La loi du 16 août 2022 vient donc adapter la législation française aux exigences fixées dans le règlement européen en insérant 5 articles (6-1-1 à 6-1-5) à la suite de l’article 6-1 de la loi n° 2004-775 du 21 janvier 2004 pour la confiance dans l’économie numérique.
Désormais, en complément de la procédure administrative existant depuis 2015 et de la possibilité de saisir le juge des référés afin qu’il ordonne l’arrêt d’un service en ligne en cas de trouble manifestement illicite, la loi prévoit notamment :
🟩 La désignation, à l’article 6-1-1, de l’autorité compétente pour émettre les injonctions de retrait ou de blocage au titre de l’article 3 du règlement, en l’espèce l’Office central de lutte contre la criminalité liée aux technologies de l’information et de la communication (OCLCTIC).

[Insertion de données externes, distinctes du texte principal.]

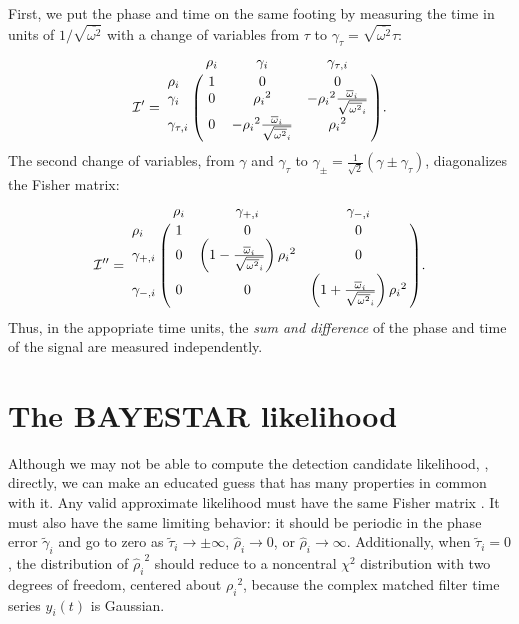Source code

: \documentclass{iopart}
\begin{document}
First, we put the phase and time on the same footing by measuring the time in units of $1 / \sqrt{\overline{\omega^2}}$ with a change of variables from $\tau$ to $\gamma_\tau = \sqrt{\overline{\omega^2}} \tau$:
%
\begin{equation}
    \mathcal{I}' = \bordermatrix{
        ~ & \rho_i & \gamma_i & \gamma_{\tau,i} \cr
        \rho_i & 1 & 0 & 0 \cr
        \gamma_i & 0 & {\rho_i}^2 & -{\rho_i}^2\frac{{\overline{\omega}}_i}{\sqrt{{\overline{\omega^2}}_i}} \cr
        \gamma_{\tau,i} & 0 & -{\rho_i}^2\frac{{\overline{\omega}}_i}{\sqrt{{\overline{\omega^2}}_i}} & {\rho_i}^2
    }.
\end{equation}
%
The second change of variables, from $\gamma$ and $\gamma_\tau$ to $\gamma_\pm = \frac{1}{\sqrt{2}}(\gamma \pm \gamma_\tau)$, diagonalizes the Fisher matrix:
%
\begin{equation}\label{eq:fisher-matrix-extrinsic-one-detector}
    \mathcal{I}'' = \bordermatrix{
        ~ & \rho_i & \gamma_{+,i} & \gamma_{-,i} \cr
        \rho_i & 1 & 0 & 0 \cr
        \gamma_{+,i} & 0 & \left(1 - \frac{\overline{\omega}_i}{\sqrt{\overline{\omega^2}_i}}\right){\rho_i}^2 & 0 \cr
        \gamma_{-,i} & 0 & 0 & \left(1 + \frac{\overline{\omega}_i}{\sqrt{\overline{\omega^2}_i}}\right){\rho_i}^2
    }.
\end{equation}
%
Thus, in the appopriate time units, the \textit{sum and difference} of the phase and time of the signal are measured independently.

\section{The \ac{BAYESTAR} likelihood}

Although we may not be able to compute the detection candidate likelihood, , directly, we can make an educated guess that has many properties in common with it. Any valid approximate likelihood must have the same Fisher matrix . It must also have the same limiting behavior: it should be periodic in the phase error $\tilde{\gamma}_i$ and go to zero as $\tilde{\tau}_i \rightarrow \pm \infty$, $\hat{\rho}_i \rightarrow 0$, or $\hat{\rho}_i \rightarrow \infty$. Additionally, when $\tilde{\tau}_i = 0$, the distribution of ${\hat{\rho}_i}^2$ should reduce to a noncentral $\chi^2$ distribution with two degrees of freedom, centered about ${\rho_i}^2$, because the complex matched filter time series $y_i(t)$ is Gaussian.
\end{document}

Le même article désigne l’autorité chargée de recevoir transmission des injonctions et instruire les injonctions transfrontalières. Ladite autorité est une personne qualifiée au sein de l’ARCOM ; laquelle vient de succéder au CSA.
Aux termes du III de l’article 6-1-1, l’ARCOM doit, par ailleurs, superviser la mise en place par les hébergeurs des mesures spécifiques prévues à l’article 5 du règlement européen telles que l’inscription « dans ses conditions générales des dispositions visant à lutter contre l’utilisation abusive de ses services pour diffuser au public des contenus à caractère terroriste » ou la mise en œuvre de « mesures spécifiques pour protéger ses services contre la diffusion au public de contenus à caractère terroriste ».
Dans le même sens, l’ARCOM doit veiller (article 6-1-4) « au respect du règlement (UE) 2021/784 du Parlement européen et du Conseil du 29 avril 2021 précité par les fournisseurs de services d’hébergement définis à l’article 2 du même règlement qui ont leur établissement principal en France ou dont le représentant légal réside en France. ».
🟩 Les sanctions pénales, administratives et financières en cas de manquement des hébergeurs à leurs obligations :
◼ S’agissant des sanctions pénales, en cas de non-respect de l’obligation de retrait ou de blocage dans le délai d’une heure à compter de la réception de l’injonction ou en cas de défaut d’information des autorités compétentes de l’existence d’un contenu terroriste, l’article 6-1-3 dispose que :
« -I.-La méconnaissance de l’obligation de retirer des contenus à caractère terroriste ou de bloquer l’accès à ces contenus dans tous les Etats membres dans un délai d’une heure à compter de la réception d’une injonction de retrait prévue au 3 de l’article 3 et au 2 de l’article 4 du règlement (UE) 2021/784 du Parlement européen et du Conseil du 29 avril 2021 précité est punie d’un an d’emprisonnement et de 250 000 euros d’amende.
Lorsque l’infraction prévue au premier alinéa du présent I est commise de manière habituelle par une personne morale, le montant de l’amende peut être porté à 4 % de son chiffre d’affaires mondial pour l’exercice précédent.
II.-La méconnaissance de l’obligation d’informer immédiatement prévue au 5 de l’article 14 du règlement (UE) 2021/784 du Parlement européen et du Conseil du 29 avril 2021 précité est punie d’un an d’emprisonnement et de 250 000 euros d’amende.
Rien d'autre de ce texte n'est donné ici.